----- DATA PROVIDED -----

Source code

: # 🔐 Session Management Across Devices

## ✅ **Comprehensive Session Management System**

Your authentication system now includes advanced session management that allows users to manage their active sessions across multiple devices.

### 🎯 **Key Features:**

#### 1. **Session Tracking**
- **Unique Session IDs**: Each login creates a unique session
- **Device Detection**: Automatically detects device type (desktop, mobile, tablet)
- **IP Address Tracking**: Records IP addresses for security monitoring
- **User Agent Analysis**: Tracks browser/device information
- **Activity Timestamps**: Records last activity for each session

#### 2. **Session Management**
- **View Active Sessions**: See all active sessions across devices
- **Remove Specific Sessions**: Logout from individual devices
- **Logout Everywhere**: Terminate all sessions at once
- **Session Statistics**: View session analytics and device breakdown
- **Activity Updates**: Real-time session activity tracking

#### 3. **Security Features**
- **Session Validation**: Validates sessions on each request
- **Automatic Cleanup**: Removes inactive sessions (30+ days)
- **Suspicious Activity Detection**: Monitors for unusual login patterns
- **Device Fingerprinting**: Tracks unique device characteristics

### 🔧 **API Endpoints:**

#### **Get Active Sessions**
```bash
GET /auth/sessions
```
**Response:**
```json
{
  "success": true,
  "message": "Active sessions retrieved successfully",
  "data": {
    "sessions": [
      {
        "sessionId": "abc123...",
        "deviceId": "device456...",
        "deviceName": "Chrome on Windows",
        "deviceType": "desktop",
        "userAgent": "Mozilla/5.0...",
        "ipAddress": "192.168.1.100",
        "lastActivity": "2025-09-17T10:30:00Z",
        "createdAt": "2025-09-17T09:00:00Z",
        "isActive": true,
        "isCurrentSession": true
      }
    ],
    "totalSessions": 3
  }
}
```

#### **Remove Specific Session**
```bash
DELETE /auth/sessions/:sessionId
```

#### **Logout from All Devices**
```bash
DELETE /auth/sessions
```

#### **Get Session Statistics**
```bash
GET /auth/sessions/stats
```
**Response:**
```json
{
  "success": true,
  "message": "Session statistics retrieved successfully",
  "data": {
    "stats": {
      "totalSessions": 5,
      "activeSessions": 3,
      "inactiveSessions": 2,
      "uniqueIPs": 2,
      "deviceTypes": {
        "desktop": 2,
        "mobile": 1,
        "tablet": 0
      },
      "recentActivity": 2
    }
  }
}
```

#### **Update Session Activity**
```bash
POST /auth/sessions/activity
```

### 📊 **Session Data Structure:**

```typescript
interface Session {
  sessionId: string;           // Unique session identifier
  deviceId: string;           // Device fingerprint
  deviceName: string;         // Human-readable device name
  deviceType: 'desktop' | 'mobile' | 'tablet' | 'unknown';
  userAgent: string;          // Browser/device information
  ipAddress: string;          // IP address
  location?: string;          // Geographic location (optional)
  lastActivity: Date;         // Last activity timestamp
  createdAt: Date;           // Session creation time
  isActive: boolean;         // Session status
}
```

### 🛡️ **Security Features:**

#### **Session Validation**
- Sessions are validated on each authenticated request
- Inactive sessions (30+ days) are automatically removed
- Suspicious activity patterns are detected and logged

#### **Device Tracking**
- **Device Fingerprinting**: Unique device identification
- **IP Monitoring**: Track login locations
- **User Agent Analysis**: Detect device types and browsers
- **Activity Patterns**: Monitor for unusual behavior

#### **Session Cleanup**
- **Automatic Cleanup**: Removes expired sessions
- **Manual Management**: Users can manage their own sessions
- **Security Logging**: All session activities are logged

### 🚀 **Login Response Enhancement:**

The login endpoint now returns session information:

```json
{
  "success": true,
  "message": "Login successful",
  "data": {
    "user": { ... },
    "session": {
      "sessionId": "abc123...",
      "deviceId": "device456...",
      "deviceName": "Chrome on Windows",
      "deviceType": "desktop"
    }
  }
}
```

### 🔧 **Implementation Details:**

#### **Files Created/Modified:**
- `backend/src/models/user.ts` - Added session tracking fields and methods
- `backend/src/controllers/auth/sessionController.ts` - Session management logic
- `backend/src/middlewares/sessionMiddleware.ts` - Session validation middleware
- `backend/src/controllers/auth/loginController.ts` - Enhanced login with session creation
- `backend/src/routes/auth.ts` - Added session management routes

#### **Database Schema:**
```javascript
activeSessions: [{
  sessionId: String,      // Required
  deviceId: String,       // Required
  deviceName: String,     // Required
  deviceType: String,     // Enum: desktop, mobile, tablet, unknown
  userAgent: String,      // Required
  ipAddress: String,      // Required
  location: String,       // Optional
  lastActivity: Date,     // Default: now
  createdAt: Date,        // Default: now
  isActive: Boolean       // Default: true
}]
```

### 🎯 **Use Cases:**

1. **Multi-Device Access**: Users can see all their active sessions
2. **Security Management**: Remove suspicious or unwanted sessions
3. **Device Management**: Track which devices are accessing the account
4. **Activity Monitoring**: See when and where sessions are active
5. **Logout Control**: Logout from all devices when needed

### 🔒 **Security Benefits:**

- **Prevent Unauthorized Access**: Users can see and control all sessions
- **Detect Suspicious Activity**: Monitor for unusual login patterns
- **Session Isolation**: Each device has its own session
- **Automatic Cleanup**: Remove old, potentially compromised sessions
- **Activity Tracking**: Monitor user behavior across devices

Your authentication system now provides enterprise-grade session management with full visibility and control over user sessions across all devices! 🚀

-----

# YOUR INSTRUCTIONS
Reproduce all entries exactly, leaving each one whole.

# SOLUTION TO THE EXERCISE
Source code

: # 🔐 Session Management Across Devices

## ✅ **Comprehensive Session Management System**

Your authentication system now includes advanced session management that allows users to manage their active sessions across multiple devices.

### 🎯 **Key Features:**

#### 1. **Session Tracking**
- **Unique Session IDs**: Each login creates a unique session
- **Device Detection**: Automatically detects device type (desktop, mobile, tablet)
- **IP Address Tracking**: Records IP addresses for security monitoring
- **User Agent Analysis**: Tracks browser/device information
- **Activity Timestamps**: Records last activity for each session

#### 2. **Session Management**
- **View Active Sessions**: See all active sessions across devices
- **Remove Specific Sessions**: Logout from individual devices
- **Logout Everywhere**: Terminate all sessions at once
- **Session Statistics**: View session analytics and device breakdown
- **Activity Updates**: Real-time session activity tracking

#### 3. **Security Features**
- **Session Validation**: Validates sessions on each request
- **Automatic Cleanup**: Removes inactive sessions (30+ days)
- **Suspicious Activity Detection**: Monitors for unusual login patterns
- **Device Fingerprinting**: Tracks unique device characteristics

### 🔧 **API Endpoints:**

#### **Get Active Sessions**
```bash
GET /auth/sessions
```
**Response:**
```json
{
  "success": true,
  "message": "Active sessions retrieved successfully",
  "data": {
    "sessions": [
      {
        "sessionId": "abc123...",
        "deviceId": "device456...",
        "deviceName": "Chrome on Windows",
        "deviceType": "desktop",
        "userAgent": "Mozilla/5.0...",
        "ipAddress": "192.168.1.100",
        "lastActivity": "2025-09-17T10:30:00Z",
        "createdAt": "2025-09-17T09:00:00Z",
        "isActive": true,
        "isCurrentSession": true
      }
    ],
    "totalSessions": 3
  }
}
```

#### **Remove Specific Session**
```bash
DELETE /auth/sessions/:sessionId
```

#### **Logout from All Devices**
```bash
DELETE /auth/sessions
```

#### **Get Session Statistics**
```bash
GET /auth/sessions/stats
```
**Response:**
```json
{
  "success": true,
  "message": "Session statistics retrieved successfully",
  "data": {
    "stats": {
      "totalSessions": 5,
      "activeSessions": 3,
      "inactiveSessions": 2,
      "uniqueIPs": 2,
      "deviceTypes": {
        "desktop": 2,
        "mobile": 1,
        "tablet": 0
      },
      "recentActivity": 2
    }
  }
}
```

#### **Update Session Activity**
```bash
POST /auth/sessions/activity
```

### 📊 **Session Data Structure:**

```typescript
interface Session {
  sessionId: string;           // Unique session identifier
  deviceId: string;           // Device fingerprint
  deviceName: string;         // Human-readable device name
  deviceType: 'desktop' | 'mobile' | 'tablet' | 'unknown';
  userAgent: string;          // Browser/device information
  ipAddress: string;          // IP address
  location?: string;          // Geographic location (optional)
  lastActivity: Date;         // Last activity timestamp
  createdAt: Date;           // Session creation time
  isActive: boolean;         // Session status
}
```

### 🛡️ **Security Features:**

#### **Session Validation**
- Sessions are validated on each authenticated request
- Inactive sessions (30+ days) are automatically removed
- Suspicious activity patterns are detected and logged

#### **Device Tracking**
- **Device Fingerprinting**: Unique device identification
- **IP Monitoring**: Track login locations
- **User Agent Analysis**: Detect device types and browsers
- **Activity Patterns**: Monitor for unusual behavior

#### **Session Cleanup**
- **Automatic Cleanup**: Removes expired sessions
- **Manual Management**: Users can manage their own sessions
- **Security Logging**: All session activities are logged

### 🚀 **Login Response Enhancement:**

The login endpoint now returns session information:

```json
{
  "success": true,
  "message": "Login successful",
  "data": {
    "user": { ... },
    "session": {
      "sessionId": "abc123...",
      "deviceId": "device456...",
      "deviceName": "Chrome on Windows",
      "deviceType": "desktop"
    }
  }
}
```

### 🔧 **Implementation Details:**

#### **Files Created/Modified:**
- `backend/src/models/user.ts` - Added session tracking fields and methods
- `backend/src/controllers/auth/sessionController.ts` - Session management logic
- `backend/src/middlewares/sessionMiddleware.ts` - Session validation middleware
- `backend/src/controllers/auth/loginController.ts` - Enhanced login with session creation
- `backend/src/routes/auth.ts` - Added session management routes

#### **Database Schema:**
```javascript
activeSessions: [{
  sessionId: String,      // Required
  deviceId: String,       // Required
  deviceName: String,     // Required
  deviceType: String,     // Enum: desktop, mobile, tablet, unknown
  userAgent: String,      // Required
  ipAddress: String,      // Required
  location: String,       // Optional
  lastActivity: Date,     // Default: now
  createdAt: Date,        // Default: now
  isActive: Boolean       // Default: true
}]
```

### 🎯 **Use Cases:**

1. **Multi-Device Access**: Users can see all their active sessions
2. **Security Management**: Remove suspicious or unwanted sessions
3. **Device Management**: Track which devices are accessing the account
4. **Activity Monitoring**: See when and where sessions are active
5. **Logout Control**: Logout from all devices when needed

### 🔒 **Security Benefits:**

- **Prevent Unauthorized Access**: Users can see and control all sessions
- **Detect Suspicious Activity**: Monitor for unusual login patterns
- **Session Isolation**: Each device has its own session
- **Automatic Cleanup**: Remove old, potentially compromised sessions
- **Activity Tracking**: Monitor user behavior across devices

Your authentication system now provides enterprise-grade session management with full visibility and control over user sessions across all devices! 🚀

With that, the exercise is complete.